The human heart is one of the first organs to form during embryogenesis. By week 3, heart is a linear tube; then, between week 3 and 8, it undergoes a complex looping process to form heart chambers. From week 8 up until birth, the heart undergoes a period of rapid growth and expansion as the various cardiovascular lineages mature to support the developing fetus. Defects in this process lead to congenital heart defects. Therefore, understanding heart development at the molecular level will give insight into the mechanisms leading to the disease, and principles can further be applied for re- generative medicine purposes. In addition to genetic factors, lifestyle also significantly contributes to maintaining a healthy heart; therefore, lowering the risk factors that contribute to heart diseases such as obesity is vital. This thesis investigates computational and statistical approaches that help understand the influences of molecular, genetic, and lifestyle components in maintaining a healthy heart.Single-cell sequencing has provided a unique opportunity to study the heart at cellular resolution. Recent advances in single-cell sequencing allow scientists to sequence different modalities, such as proteomics, spatial transcriptomics, methylation, and chromatin accessibility at the level of individual cells. These advances offer a unique opportunity to develop computational methods for integrative single-cell data analysis to benefit from the information in multiple modalities.
In the first chapter of this thesis, I present Single-cell Integrative Gene Regulatory Network (sci-GRN) inference framework that uses single-cell transcriptomics and epigenomics to infer gene regulatory networks (GRNs), and I demonstrate its application to the human heart development. Here, I first describe how each omic is processed independently to cluster the cells. Next, I describe how we annotated cell types from scRNA-seq data using known marker genes. Third, I present how I used the scRNA-seq data to infer the expression and cell type of each ATAC cell. Lastly, I present how sci-GRN uses the integrated data to build a gene regulatory network.

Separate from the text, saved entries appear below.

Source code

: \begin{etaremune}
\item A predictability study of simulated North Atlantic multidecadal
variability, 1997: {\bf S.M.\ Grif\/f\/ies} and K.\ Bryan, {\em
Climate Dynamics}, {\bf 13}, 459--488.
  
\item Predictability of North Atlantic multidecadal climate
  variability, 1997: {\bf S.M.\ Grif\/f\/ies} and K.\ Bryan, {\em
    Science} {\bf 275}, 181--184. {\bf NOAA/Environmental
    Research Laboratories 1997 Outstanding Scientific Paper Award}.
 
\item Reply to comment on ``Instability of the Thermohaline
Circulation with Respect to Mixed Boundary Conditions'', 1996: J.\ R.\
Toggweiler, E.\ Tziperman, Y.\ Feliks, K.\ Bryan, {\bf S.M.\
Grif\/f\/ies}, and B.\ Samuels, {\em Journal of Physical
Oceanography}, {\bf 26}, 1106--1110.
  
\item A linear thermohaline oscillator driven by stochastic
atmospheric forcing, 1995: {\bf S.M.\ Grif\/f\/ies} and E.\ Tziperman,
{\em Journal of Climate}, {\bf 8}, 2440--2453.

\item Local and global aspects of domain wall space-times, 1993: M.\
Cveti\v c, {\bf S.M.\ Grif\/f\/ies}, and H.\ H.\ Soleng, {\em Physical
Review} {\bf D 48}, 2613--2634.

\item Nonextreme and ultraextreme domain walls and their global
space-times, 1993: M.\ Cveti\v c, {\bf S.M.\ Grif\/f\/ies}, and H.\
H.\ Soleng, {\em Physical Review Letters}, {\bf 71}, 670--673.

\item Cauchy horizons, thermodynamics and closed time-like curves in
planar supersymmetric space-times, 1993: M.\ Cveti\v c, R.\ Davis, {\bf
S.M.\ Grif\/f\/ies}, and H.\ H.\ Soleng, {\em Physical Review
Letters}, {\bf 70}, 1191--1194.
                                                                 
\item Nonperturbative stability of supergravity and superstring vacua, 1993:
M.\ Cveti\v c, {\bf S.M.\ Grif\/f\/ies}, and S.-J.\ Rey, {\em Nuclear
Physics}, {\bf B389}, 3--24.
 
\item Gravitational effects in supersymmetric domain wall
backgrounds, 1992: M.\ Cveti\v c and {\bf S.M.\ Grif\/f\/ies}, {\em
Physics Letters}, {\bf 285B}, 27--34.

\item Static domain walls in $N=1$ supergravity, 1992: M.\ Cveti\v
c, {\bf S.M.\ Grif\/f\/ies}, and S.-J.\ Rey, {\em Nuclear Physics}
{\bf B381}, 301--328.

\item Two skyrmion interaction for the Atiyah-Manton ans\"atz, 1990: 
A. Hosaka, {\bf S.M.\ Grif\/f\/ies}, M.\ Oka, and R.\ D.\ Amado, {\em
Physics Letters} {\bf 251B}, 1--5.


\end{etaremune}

In addition to genetic factors, lifestyle also significantly contributes to maintaining a healthy heart; therefore, lowering the risk factors contributing to heart diseases is vital. Studies have shown that obesity is associated with an increase in cardiovascular diseases. Therefore, it is crucial to tackling obesity systematically. Enara Health is a medical company based in San Mateo, California that offers a unique hybrid digital and in-person weight loss program. By combining mobile technology with healthcare visits, the program provides patients with personalized physician-driven medical weight loss programs to tackle obesity[2].
In the second chapter of my thesis, I present our study on analyzing one of the cardiovascular diseases” risk factors, obesity. I demonstrate how my statistical analysis implies the significant role of anti-obesity medication initiation and duration on weight loss in obese patients enrolled in Enara’s weight loss program.
In the final chapter, I further analyze the impact of Enara’s weight-loss pro- gram mobile application (mHealth) on weight loss in obese patients. The mobile application under study allows for examining and comparing self-monitoring, feedback, support, and educational features within the same mHealth program, which may shed insight into which features and usage are better for sustained weight loss.[2]